Out on the wetlands in late September, I spotted a raven carrying a fish up into the conifers at the edge of the meadows. After eating part of the fish, the raven picked up the bedraggled remains and flew out to a mossy stump, where it cached its prey in a crevice. Then it hopped up to the top of the stump and looked carefully around in all directions for several minutes. It saw another raven, perched a hundred yards away, and me with my binoculars, and forthwith decided to move its catch far, far away. Sharing was not an option.
In mid October, the coho were getting ready to spawn in Steep Creek. One of the bear-watchers favorite bears, a cinnamon female called Nicky for the nick in her left ear, appeared with her chubby black cub. An expert fisher-bear, she caught a coho almost immediately and retired to the brush on the bank to eat it. Little cub wanted some too, and complained repeatedly, but mama was not about to share; she growled and moved the carcass away from every approach her offspring made. When she finally finished and the two bears wandered on upstream, a watching magpie came down to look for scraps.
About thirty minute later, upstream near the little waterfall, Nicky caught a second fish and carried it about forty yards away to eat it, calmly avoiding a cluster of people on the trail. Cubbie apparently managed to grab a chunk and eat all of it at some distance from mama. Nicky finished her catch, leaving only the dorsal fin. Then the little family moved on up the hill, leaving some very please bear-watchers behind.
The next day, she came through again, caught at least two coho, and added some northern ground cone to the meal. This time, she shared a little of the fish with the cub.
A little exploratory walk along Eagle River yielded several small mysteries. Invertebrates had left a variety of tracks in the mud. Worms, snails, slugs??—hard to know. But one long, thread-thin track ended at a tiny white spot less than a millimeter wide. My companion whipped out a hand lens to inspect the spot more closely and—oh my—it had a head end and it squirmed! This little maggot had travelled more than a foot, headed for who knows where.
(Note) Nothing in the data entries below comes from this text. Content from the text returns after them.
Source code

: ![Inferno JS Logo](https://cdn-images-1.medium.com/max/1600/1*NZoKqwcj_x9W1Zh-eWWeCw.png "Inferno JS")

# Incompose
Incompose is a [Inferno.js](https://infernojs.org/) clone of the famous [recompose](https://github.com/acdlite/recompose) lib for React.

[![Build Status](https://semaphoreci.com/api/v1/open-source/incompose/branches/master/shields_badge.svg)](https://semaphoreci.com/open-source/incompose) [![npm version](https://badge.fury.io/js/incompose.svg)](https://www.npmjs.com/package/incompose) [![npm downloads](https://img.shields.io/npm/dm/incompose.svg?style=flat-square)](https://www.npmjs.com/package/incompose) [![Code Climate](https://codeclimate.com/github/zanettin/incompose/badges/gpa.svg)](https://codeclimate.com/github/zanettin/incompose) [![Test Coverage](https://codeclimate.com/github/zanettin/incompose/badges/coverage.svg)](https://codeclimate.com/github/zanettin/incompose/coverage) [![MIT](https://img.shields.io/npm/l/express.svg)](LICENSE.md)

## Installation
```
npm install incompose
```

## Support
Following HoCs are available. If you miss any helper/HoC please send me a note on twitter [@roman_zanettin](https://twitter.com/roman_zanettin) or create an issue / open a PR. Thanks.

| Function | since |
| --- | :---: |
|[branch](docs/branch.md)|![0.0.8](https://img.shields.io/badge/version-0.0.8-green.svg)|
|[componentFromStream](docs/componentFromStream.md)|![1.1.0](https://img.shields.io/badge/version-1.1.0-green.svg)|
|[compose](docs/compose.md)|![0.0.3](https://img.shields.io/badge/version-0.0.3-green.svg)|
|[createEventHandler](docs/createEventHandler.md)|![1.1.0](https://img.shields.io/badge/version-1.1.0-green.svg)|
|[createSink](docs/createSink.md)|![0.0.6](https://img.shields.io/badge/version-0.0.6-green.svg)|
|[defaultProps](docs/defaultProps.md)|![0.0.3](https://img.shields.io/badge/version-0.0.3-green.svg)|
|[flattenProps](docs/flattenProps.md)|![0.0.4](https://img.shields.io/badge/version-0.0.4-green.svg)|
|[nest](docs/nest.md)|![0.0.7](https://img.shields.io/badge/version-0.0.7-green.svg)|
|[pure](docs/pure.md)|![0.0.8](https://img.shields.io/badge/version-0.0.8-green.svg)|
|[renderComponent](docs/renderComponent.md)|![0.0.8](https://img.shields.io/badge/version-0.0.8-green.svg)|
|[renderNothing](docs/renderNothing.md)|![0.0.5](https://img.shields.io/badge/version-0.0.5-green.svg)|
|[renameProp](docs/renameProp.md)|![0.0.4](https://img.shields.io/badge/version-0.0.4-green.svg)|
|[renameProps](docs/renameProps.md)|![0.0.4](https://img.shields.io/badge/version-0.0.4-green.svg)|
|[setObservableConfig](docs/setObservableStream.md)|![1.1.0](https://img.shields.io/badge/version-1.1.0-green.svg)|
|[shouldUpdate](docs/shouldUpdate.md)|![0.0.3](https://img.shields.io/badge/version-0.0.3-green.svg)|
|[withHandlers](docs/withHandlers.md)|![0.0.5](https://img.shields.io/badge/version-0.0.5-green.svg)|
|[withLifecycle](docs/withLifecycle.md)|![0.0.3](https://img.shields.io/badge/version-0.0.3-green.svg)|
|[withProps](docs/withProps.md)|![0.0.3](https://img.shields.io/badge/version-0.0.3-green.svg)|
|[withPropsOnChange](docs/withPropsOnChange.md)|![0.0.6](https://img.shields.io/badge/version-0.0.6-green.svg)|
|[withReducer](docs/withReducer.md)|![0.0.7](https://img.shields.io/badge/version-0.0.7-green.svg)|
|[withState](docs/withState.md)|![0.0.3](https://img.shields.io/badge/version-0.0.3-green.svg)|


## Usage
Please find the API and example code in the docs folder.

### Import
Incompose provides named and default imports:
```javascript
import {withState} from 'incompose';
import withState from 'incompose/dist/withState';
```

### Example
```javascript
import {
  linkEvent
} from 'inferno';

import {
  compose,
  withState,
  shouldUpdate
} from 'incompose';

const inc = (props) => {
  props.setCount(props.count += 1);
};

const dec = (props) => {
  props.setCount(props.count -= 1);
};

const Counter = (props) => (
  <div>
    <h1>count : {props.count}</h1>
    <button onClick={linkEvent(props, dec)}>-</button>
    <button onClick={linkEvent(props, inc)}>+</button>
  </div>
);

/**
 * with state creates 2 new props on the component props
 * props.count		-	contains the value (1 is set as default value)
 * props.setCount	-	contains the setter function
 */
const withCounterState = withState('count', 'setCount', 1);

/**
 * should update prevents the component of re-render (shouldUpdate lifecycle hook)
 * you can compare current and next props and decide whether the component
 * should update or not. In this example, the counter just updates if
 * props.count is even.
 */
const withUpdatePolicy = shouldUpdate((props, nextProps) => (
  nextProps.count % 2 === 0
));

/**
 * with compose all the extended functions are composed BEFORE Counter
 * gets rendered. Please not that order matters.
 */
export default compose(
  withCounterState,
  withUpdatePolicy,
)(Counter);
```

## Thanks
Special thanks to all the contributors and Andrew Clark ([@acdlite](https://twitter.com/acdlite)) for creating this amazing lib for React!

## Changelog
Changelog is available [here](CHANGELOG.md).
We released it to continue its trek.
Bears had been digging in many places, but the digs were several weeks old, so the tops of the dug-up plants had rotted beyond recognition. The remains of some of the dug-up roots had made new green shoots in preparation for next year, but slugs had eaten out many of them, leaving dry, brown bud sheaths behind. We were interested to find that the bear digs had exposed some inch-thick rhizomes (underground stems) that we traced back to lupine plants. This was the first we knew that lupines could spread in this way.
Strawberry plants are not common out there. But one, living dangerously at the edge of the overflow zone, had made an impressive runner, with the starts of about seven new plantlets at intervals. If they all survive the floods, there will be quite a family here.
On the bank of a slough, we noticed a few old bones poking out of the moss and mud. Looking more carefully, we eventually found several vertebrae, some ribs, and three leg bones. But whose?? A little forensic work made it likely that the bones had belonged to a long-dead bear.
Some other cool stuff: A flicker on the edge of a beach flew up into the nearby spruces; this seldom-seen woodpecker was probably on its way south. Some sedges with small, black spheres on the seed-head; they collapsed into dust at a touch and were probably the sporing bodies of a fungus. A Russula mushroom, whose broken, hollow stem revealed three dark, slender millipedes; what were they doing in there?
Every time we go out to find something of interest, we find at least two or three things! What fun.